Geographical distribution of milky disease bacteria in the eastern United States based on phylogeny.

A phylogenetic grouping of 48 different isolates of milky disease bacteria isolated in the United States was determined using genomic RFLP analysis and 16S rDNA sequence comparison. A clear distinction between Paenibacillus popilliae isolates and Paenibacillus lentimorbus isolates was evident from the results of each procedure. The P. popilliae isolates segregated into two phylogenetic groups and the P. lentimorbus isolates segregated into three phylogenetic groups. In the United States, P. popilliae group 1 was generally isolated from insects collected west of the Appalachian Mountains. P. popilliae group 2 was only isolated from insects collected east of the Appalachian Mountains. P. lentimorbus groups 1 and 2 were obtained from insects collected west and south of the Appalachians. P. lentimorbus group 3 was identified in insects collected east of the mountains. From five different locations in Connecticut, 12 milky disease bacterial isolates were classified as P. popilliae and three were classified as P. lentimorbus. Except for one isolate, all P. popilliae isolates were of phylogenetic group 2. The three P. lentimorbus strains were isolated from diseased insects that had been collected from a localized area in the state. These three strains formed a separate phylogenetic grouping (i.e., group 3) of P. lentimorbus and, based on 16S rDNA sequence comparisons, were most similar to the newly identified P. lentimorbus Semadara strain recently isolated in Japan. All milky disease bacteria that had been isolated from commercially available insecticide preparations were identified as P. popilliae group 1.

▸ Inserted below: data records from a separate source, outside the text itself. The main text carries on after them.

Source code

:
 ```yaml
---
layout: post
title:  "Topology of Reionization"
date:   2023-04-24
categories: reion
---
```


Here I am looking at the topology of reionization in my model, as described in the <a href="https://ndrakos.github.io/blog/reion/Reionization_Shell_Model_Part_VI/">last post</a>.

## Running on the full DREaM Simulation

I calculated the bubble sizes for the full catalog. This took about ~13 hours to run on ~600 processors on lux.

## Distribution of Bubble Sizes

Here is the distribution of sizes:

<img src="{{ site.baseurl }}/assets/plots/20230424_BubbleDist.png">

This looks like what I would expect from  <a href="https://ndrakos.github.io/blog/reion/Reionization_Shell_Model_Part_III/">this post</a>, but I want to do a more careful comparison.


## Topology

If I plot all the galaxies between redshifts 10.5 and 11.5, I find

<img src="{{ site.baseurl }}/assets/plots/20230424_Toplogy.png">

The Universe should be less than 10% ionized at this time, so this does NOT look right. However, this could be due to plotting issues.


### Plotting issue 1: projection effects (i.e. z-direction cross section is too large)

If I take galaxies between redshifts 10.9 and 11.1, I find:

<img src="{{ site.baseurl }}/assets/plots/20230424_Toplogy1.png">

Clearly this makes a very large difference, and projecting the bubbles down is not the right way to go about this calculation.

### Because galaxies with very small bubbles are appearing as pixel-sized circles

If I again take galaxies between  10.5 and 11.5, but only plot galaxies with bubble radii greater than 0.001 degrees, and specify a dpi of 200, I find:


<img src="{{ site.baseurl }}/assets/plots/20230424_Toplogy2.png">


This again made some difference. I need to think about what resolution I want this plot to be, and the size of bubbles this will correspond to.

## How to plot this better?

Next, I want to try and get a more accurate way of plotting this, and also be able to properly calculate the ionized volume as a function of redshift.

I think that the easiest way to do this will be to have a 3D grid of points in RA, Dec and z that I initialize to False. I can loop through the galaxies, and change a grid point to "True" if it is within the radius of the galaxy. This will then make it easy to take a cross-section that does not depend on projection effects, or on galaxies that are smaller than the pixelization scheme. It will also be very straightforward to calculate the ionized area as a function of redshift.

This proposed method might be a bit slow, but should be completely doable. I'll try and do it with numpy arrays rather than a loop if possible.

Characterization of Paenibacillus popilliae rRNA operons.

The terminal 39 nucleotides on the 3' end of the 16S rRNA gene, along with the complete DNA sequences of the 5S rRNA, 23S rRNA, tRNA(Ile), and tRNA(Ala) genes were determined for Paenibacillus popilliae using strains NRRL B-2309 and Dutky 1. Southern hybridization analysis with a 16S rDNA hybridization probe and restriction-digested genomic DNA demonstrated 8 copies of the 16S rRNA gene in P. popilliae strains KLN 3 and Dutky 1. Additionally, the 23S rRNA gene in P. popilliae strains NRRL B-2309, KLN 3, and Dutky 1 was shown by I-CeuI digestion and pulsed-field gel electrophoresis of genomic DNA to occur as 8 copies. It was concluded that these 3 P. popilliae strains contained 8 rrn operons. The 8 operon copies were preferentially located on approximately one-half of the chromosome and were organized into 3 different patterns of genes, as follows: 16S-23S-5S, 16S-ala-23S-5S, and 16S-5S-ile-ala-23S-5S. This is the first report to identify a 5S rRNA gene between the 16S and 23S rRNA genes of a bacterial rrn operon. Comparative analysis of the nucleotides on the 3' end of the 16S rRNA gene suggests that translation of P. popilliae mRNA may occur in Bacillus subtilis and Escherichia coli.